Propietaria de Marimar Estate, en California (Estados Unidos), se forjó una carrera que inspiró a muchas mujeres, aunque no fue un camino fácil: "Me costó convencer a mi familia, sobre todo a mi padre. Quería lo mejor para mí, peron lo que él pensaba que era lo mejor y lo que yo pensaba que era lo mejor no era lo mismo". Pero don Miguel se rendía cuando veía feliz a su hija –que además contaba con dos poderosos aliados: su hermano Miguel y su madre, doña Margarita–. Marimar recuerda emocionada una preciosa anécdota: "En el 88, cuando me fui a Davis a estudiar Enología y Viticultura, me vino a visitar mi hermano Miguel y me dio una mala noticia: que no había dinero para hacer la bodega. Pero me dijo que podía hacer vino sin tener una bodega. Y le hice caso". Su primer Chardonnay nació en una bodega especializada en vinos a medida, en 1989, y "salió muy bueno". En abril del 91 –un mes antes de que don Miguel falleciera–, Marimar viajó a España y pasó un tiempo con su padre. Le llevó una botella de aquel vino para que lo probara, y cuando lo tomó ("porque bebió hasta el último día"), dijo: "¡Este vino es el mejor vino blanco que he probado en mi vida! Y mi padre no era mucho de alabanzas... Se volvió a mi madre, Margarita, y le dijo: ¡Tenemos que tener una bodega en California!". No olvidaron aquellas palabras ("Oye, mamá, ¿te acuerdas de que papá dijo que teníamos que tener una bodega en California?"), y entre todos colaboraron para poder hacer realidad ese sueño californiano.

La hija de Marimar, Cristina, también ha heredado la pasión por los viñedos y el apego a la tierra de la familia, y desde niña también puso su granito de arena para que Marimar siguiera adelante con su sueño: "Todo es cuestión de querer. A mí me encanta mi trabajo y adoro a mi hija. Y lo pude hacer, ¡me la llevaba a todos lados! Tuve mucha suerte porque era muy buena".

De su oficio le gusta todo: la viña, la bodega, trabajar en equipo, los eventos... para los que incluso cocina personalmente [ella omite el dato, pero es una cocinera excelente]. Y como más disfruta es haciendo vinos que le apasionan: "Siempre digo que me puedo permitir el lujo de hacer los vinos que a mí me gusta regalar". Son vinos sutiles, elegantes "que te entran por dentro. Sensuales, atractivos, un poquito femeninos, quizá. Y envejecen muy bien. Son para disfrutarlos con la comida. Tomas un sorbito y quieres tomarte otro, luego otra copa... ¡y luego la botella!". Elegiría su preferido en función del momento, la comida, la época... Pero Cristina, el vino con el nombre de su hija, "es quizá al que tengo más cariño, nuestro icono. La gente dice: si lleva el nombre de tu hija será el mejor. Y eso me hace sonreír".

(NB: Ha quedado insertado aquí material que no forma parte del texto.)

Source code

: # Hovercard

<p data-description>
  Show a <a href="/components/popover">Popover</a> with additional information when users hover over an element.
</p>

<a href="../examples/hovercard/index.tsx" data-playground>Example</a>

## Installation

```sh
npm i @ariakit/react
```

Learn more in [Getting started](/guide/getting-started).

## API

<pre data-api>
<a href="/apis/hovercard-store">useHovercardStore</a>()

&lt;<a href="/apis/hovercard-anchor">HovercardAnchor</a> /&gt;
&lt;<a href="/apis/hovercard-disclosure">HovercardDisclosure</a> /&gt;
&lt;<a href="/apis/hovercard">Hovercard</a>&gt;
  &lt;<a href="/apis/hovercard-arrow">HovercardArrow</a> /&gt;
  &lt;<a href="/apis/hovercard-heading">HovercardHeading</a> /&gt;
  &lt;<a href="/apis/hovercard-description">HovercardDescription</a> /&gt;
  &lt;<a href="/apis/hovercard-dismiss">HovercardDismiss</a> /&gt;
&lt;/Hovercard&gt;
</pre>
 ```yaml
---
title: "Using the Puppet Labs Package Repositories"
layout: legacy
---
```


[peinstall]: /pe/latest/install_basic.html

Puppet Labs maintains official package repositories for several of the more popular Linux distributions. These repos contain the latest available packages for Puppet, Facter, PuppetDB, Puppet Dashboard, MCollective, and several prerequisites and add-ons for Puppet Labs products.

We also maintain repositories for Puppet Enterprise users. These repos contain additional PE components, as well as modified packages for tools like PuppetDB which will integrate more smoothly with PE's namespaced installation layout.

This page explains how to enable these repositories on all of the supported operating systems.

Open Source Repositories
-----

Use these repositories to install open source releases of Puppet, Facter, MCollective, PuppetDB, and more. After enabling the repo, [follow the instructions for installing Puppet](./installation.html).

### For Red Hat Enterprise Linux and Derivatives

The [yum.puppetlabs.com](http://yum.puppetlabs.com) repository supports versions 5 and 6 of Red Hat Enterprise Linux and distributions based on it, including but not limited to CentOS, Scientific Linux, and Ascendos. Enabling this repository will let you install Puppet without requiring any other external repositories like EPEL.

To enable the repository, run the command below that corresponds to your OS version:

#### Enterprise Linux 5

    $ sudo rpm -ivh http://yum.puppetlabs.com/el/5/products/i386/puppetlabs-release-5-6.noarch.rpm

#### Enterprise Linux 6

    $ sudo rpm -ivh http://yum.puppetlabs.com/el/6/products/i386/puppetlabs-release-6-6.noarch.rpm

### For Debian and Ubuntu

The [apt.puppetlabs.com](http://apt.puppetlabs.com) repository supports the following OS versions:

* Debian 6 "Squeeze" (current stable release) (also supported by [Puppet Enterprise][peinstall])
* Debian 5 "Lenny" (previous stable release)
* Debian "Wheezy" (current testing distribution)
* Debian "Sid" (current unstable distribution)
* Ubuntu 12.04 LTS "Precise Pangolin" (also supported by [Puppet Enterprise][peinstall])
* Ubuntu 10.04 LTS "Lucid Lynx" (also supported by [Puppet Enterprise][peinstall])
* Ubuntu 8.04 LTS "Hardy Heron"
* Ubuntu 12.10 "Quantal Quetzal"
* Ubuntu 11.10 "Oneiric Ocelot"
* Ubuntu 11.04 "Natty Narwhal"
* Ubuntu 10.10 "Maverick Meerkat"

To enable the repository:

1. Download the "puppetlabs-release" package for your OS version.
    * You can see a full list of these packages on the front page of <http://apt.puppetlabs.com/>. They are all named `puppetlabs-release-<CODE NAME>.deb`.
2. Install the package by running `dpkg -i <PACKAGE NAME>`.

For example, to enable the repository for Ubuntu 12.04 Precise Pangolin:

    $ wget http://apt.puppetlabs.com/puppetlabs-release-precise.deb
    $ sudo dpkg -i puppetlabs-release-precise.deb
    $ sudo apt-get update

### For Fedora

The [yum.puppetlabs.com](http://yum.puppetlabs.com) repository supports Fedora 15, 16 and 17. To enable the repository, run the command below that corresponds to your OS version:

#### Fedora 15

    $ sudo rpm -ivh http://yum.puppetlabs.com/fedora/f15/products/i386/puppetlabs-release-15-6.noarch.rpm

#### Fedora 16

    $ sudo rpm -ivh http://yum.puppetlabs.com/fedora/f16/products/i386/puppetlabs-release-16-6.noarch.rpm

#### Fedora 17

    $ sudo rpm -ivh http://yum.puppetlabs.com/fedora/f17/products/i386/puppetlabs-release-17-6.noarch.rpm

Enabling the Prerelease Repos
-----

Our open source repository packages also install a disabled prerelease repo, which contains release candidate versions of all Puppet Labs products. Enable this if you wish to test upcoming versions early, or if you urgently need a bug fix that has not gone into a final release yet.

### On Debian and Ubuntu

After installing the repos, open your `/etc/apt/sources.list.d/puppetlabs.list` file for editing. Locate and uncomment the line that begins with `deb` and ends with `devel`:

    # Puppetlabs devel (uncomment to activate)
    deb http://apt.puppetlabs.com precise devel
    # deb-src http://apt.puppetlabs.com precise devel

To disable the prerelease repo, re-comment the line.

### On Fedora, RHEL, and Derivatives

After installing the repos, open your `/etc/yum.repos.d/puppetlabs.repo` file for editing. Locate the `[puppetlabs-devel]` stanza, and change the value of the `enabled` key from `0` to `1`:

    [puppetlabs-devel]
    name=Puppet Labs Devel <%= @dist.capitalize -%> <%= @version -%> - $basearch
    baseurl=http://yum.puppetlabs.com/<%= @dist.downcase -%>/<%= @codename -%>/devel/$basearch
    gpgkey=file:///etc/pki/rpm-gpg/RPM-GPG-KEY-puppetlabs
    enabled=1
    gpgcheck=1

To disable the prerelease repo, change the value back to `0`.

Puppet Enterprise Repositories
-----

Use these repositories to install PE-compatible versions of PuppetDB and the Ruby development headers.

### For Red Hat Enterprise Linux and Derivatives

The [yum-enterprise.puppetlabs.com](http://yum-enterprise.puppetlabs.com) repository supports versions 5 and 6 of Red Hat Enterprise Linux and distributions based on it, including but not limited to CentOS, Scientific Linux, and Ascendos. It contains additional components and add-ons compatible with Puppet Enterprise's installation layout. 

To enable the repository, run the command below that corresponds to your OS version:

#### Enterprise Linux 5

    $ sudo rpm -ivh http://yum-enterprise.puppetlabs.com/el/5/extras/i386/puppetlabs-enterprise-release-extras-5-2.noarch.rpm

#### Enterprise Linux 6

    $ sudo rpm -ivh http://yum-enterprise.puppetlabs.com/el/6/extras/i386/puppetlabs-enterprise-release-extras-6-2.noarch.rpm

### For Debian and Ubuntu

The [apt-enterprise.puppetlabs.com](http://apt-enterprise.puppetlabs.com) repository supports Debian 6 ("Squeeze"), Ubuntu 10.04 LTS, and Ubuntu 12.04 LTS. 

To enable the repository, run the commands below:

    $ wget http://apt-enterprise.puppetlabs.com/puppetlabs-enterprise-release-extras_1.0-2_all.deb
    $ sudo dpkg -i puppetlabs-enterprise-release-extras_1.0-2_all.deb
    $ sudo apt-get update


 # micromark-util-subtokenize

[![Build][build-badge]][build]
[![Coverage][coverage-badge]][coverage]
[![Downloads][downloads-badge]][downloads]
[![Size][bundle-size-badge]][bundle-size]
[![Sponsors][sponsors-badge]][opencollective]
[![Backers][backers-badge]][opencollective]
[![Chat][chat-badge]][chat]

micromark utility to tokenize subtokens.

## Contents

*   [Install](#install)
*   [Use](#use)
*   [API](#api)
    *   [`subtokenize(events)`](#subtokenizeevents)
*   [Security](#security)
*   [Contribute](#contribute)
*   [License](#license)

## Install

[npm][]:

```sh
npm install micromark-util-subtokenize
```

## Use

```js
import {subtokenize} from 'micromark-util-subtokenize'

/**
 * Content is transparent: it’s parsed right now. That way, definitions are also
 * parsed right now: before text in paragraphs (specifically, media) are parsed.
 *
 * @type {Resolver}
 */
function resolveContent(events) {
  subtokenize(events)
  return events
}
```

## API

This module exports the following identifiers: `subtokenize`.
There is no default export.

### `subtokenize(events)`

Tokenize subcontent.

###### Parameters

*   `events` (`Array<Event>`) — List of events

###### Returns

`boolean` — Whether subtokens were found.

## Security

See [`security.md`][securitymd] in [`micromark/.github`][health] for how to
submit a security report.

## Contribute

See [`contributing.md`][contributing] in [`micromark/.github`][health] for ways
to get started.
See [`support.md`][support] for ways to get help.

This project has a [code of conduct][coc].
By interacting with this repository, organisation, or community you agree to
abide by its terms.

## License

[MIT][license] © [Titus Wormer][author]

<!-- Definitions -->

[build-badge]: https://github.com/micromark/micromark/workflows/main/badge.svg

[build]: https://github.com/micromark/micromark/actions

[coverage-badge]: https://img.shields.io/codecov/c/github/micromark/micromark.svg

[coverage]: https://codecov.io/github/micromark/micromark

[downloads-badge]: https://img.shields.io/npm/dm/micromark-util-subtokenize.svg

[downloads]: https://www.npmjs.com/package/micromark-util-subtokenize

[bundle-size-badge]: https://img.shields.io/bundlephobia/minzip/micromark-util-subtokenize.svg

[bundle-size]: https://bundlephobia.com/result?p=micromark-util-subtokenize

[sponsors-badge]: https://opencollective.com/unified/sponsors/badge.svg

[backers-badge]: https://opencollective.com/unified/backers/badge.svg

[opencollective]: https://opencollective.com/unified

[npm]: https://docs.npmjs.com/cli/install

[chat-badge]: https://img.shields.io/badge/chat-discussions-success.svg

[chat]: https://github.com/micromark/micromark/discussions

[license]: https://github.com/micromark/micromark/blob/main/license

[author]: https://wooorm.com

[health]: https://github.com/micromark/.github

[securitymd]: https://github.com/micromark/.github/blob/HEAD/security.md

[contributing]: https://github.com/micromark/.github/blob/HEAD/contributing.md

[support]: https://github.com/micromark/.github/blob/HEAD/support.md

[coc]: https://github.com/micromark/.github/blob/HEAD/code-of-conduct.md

A Marimar, ser mujer no le ha supuesto un obstáculo en la actualidad, sino todo lo contrario: "Pienso que si eres una minoría y eres bueno en lo que haces puedes tener ventaja".


Porque, en palabras de Josefina Piñol, "ser mujer no nos tiene que dar nada, pero tampoco quitar. Nos lo tenemos que ganar igual. Lo que uno vale se demuestra andando". Es incuestionable que nuestras madres de viñas son brillantes. Y, afortunadamente, cada vez menos minoría.